Günümüzde “Kur’an” dendiği zaman insanların aklına ne geliyor ve nasıl tanımlıyorlar? Buna baktığımız zaman şunu görüyoruz: “Kur’an Arapçadır, hocalar ve okumasını bilenler okur, okumak sevaptır. Bilhassa Ramazan’da camilerde ve evlerde okunur, hatim yapılır. Bir kişi öldüğü zaman cenazesinde okunur ve ölümünün yedinci, kırkıncı, elli ikinci günleri okunur, ayrıca her Cuma gecesi ölülere okunur. Biz Kur’an’ı anlayamayız; onu ancak hocalar anlar ve anlatır.” Bu gibi sözleri çok duymaktayız. “Kur’an, sadece bu sayılan hususlardan ibarettir” görüşü tamamen yanlıştır. Tabiî ki, bu, Kur’an’ı gereği gibi anlamamanın bir sonucudur. Kur’ân-ı Kerim insanların, hayatlarını nasıl düzenlemeleri gerektiğinibildirmektedir. Dolayısıyla Kur’an, yaratılış gayesine uygun yaşayabilme reh­be­ridir. “Biz sana Kitab’ı, her şey için bir açıklama, bir doğru yol rehberi, bir rahmet ve müslümanlara bir müjde olarak indirdik.”(Nahl, 16/89) Allah (c.c.) Kur’an ile insanlara doğru yolu göstermiştir. Kim o yoldan giderse dünya ve âhirette huzur ve mutluluğa kavuşur.
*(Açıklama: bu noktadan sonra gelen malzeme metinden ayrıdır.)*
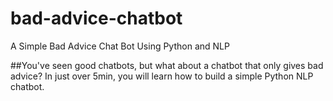 # bad-advice-chatbot
A Simple Bad Advice Chat Bot Using Python and NLP

##You've seen good chatbots, but what about a chatbot that only gives bad advice? In just over 5min, you will learn how to build a simple Python NLP chatbot.
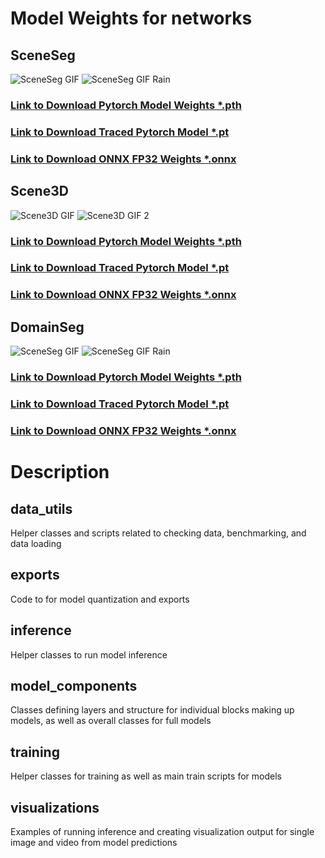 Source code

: # Model Weights for networks

## SceneSeg
![SceneSeg GIF](../Media/SceneSeg_GIF.gif) ![SceneSeg GIF Rain](../Media/SceneSeg_GIF_Rain.gif)
### [Link to Download Pytorch Model Weights *.pth](https://drive.google.com/file/d/1vCZMdtd8ZbSyHn1LCZrbNKMK7PQvJHxj/view?usp=sharing)
### [Link to Download Traced Pytorch Model *.pt](https://drive.google.com/file/d/1G2pKrjEGLGY1ouQdNPh11N-5LlmDI7ES/view?usp=drive_link)
### [Link to Download ONNX FP32 Weights *.onnx](https://drive.google.com/file/d/1l-dniunvYyFKvLD7k16Png3AsVTuMl9f/view?usp=drive_link)

## Scene3D
![Scene3D GIF](../Media/Scene3D_GIF.gif) ![Scene3D GIF 2](../Media/Scene3D_GIF_2.gif)
### [Link to Download Pytorch Model Weights *.pth](https://drive.google.com/file/d/1MrKhfEkR0fVJt-SdZEc0QwjwVDumPf7B/view?usp=sharing)
### [Link to Download Traced Pytorch Model *.pt](https://drive.google.com/file/d/1-LO3j2YCvwxeNLzyLrnzEwalTrYUZgK0/view?usp=drive_link)
### [Link to Download ONNX FP32 Weights *.onnx](https://drive.google.com/file/d/19gMPt_1z4eujo4jm5XKuH-8eafh-wJC6/view?usp=drive_link)

## DomainSeg
![SceneSeg GIF](../Media/DomainSeg_GIF.gif) ![SceneSeg GIF Rain](../Media/DomainSeg_GIF_2.gif)
### [Link to Download Pytorch Model Weights *.pth](https://drive.google.com/file/d/1sYa2ltivJZEWMsTFZXAOaHK--Ovnadu2/view?usp=drive_link)
### [Link to Download Traced Pytorch Model *.pt](https://drive.google.com/file/d/12fLHpx3IZDglRJaDZT9kMhsV-f6ZTyks/view?usp=drive_link)
### [Link to Download ONNX FP32 Weights *.onnx](https://drive.google.com/file/d/1zCworKw4aQ9_hDBkHfj1-sXitAAebl5Y/view?usp=drive_link)

# Description

## data_utils
Helper classes and scripts related to checking data, benchmarking, and data loading

## exports
Code to for model quantization and exports

## inference
Helper classes to run model inference

## model_components
Classes defining layers and structure for individual blocks making up models, as well as overall classes for full models

## training
Helper classes for training as well as main train scripts for models

## visualizations
Examples of running inference and creating visualization output for single image and video from model predictions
Kim de Kur’an’ın dışındaki yolları takip ederse o yol onları hüsrana götürür.

Yüce Allah Şöyle buyurur: “İndirdiğimiz nura (Kur’an’a) inanın.”(Teğâbün, 64/8) “(Ve) ona tâbi olun.” (En’âm, 6/155) “Gerçekten bu Kur’an, (insanlara) en doğru olan yolu gösterir, sâlih amellerde bulunan mü’minlere de kendileri için muhakkak büyük bir mükâfat olduğunu müjdeler. Âhirete inanmayanlara da kendileri için acıklı bir azab hazırlamışızdır.” (İsrâ, 17/9-10) İnsanların dünya yaşamında en doğru yola iletecek ve âhiret hayatında da saâdete, mutluluğa, götürecek olan Kur’an’a inan­mak ve ona uymak zorundayız. Kur’an’a uymak, tâbi olmak da, onu okumakla, öğrenmekle olur. “Kur’an bütün âlemlere (insanlara) ancak bir öğüttür.” (Sâd, 38/87) Kur’an’dan öğüt almak ve gereğini yapmak için onu öğrenmek gerekiyor. Birçok insan: “Biz Kur’an’ı bilmiyoruz, okumayı öğrensek de Arapça bilmediğimiz için ne okuduğumuzu anlayamayız”diyorlar. “Hocalar Kur’an’ı câmilerde ve cenazede okuyorlar, biz anlamasak da dinliyoruz” diyorlar. Merhum Mehmet Âkif şöyle sesleniyor:

“Bir maksat aranmaz mı bu âyetlerde?

Lafzı muhkem yalnız anlaşılan, Kur’an’ın;

Çünkü kaydında değil, hiç birimiz mânanın;

Ya açar Nazm-i Celil’in, bakarız yaprağına;

Yahut üfler geçeriz bir ölünün toprağına.

İnmemiştir hele Kur’an, bunu hakkıyla bilin,

Ne mezarlıkta okunmak, ne de fal bakmak için!”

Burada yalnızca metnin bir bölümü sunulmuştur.